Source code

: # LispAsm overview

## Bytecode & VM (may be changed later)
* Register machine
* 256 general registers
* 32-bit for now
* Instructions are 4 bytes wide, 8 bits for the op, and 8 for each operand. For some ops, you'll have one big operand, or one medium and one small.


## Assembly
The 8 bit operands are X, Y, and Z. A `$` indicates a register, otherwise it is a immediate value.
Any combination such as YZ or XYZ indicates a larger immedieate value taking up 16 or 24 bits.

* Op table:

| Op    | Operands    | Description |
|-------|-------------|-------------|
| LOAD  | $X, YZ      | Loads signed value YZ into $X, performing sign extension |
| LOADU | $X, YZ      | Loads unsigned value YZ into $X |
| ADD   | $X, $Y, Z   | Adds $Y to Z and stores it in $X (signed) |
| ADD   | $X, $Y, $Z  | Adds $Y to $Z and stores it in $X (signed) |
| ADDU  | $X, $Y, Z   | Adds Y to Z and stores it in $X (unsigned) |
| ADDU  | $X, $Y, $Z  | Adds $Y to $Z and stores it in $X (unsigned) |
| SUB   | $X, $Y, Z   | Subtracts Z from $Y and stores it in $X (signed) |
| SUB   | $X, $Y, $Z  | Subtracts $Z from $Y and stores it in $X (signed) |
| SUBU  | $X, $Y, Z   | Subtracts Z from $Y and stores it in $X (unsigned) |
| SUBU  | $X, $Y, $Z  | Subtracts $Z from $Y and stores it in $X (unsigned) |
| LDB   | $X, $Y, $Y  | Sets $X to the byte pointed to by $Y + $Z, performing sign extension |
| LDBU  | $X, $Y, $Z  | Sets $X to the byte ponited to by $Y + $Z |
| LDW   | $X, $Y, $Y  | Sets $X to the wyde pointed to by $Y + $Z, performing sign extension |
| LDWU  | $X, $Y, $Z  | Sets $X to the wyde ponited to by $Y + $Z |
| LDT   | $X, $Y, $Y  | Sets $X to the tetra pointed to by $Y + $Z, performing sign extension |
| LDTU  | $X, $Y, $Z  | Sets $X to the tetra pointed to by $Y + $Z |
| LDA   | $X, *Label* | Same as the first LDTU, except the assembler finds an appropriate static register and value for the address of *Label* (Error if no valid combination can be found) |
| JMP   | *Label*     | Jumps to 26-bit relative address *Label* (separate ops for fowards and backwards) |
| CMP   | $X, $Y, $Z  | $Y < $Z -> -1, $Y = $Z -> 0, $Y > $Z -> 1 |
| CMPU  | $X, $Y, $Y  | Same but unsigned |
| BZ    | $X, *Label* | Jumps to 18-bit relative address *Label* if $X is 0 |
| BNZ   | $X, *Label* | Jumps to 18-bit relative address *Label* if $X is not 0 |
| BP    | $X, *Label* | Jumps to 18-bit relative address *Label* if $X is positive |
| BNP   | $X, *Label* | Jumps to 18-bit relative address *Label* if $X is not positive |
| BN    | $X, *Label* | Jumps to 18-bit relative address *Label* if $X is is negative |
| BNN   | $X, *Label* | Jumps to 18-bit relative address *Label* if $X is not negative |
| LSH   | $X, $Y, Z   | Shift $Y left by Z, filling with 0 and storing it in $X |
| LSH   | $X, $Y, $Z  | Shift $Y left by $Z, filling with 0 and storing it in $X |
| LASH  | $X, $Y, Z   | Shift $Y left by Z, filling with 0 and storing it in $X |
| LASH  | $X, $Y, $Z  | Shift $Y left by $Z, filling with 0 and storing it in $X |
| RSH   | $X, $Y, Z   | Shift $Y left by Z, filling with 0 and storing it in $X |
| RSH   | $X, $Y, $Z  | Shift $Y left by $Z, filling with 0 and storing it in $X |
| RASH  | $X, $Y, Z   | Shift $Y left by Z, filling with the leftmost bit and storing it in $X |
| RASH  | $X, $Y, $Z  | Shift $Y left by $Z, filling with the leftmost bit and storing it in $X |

--- TASK GOAL ---
Would you retype exactly the lines above, from the line with "if $X is 0 |" to the line with "is negative |", with both end lines kept and nothing more?

--- PROBLEM SOLUTION ---
| BZ    | $X, *Label* | Jumps to 18-bit relative address *Label* if $X is 0 |
| BNZ   | $X, *Label* | Jumps to 18-bit relative address *Label* if $X is not 0 |
| BP    | $X, *Label* | Jumps to 18-bit relative address *Label* if $X is positive |
| BNP   | $X, *Label* | Jumps to 18-bit relative address *Label* if $X is not positive |
| BN    | $X, *Label* | Jumps to 18-bit relative address *Label* if $X is is negative |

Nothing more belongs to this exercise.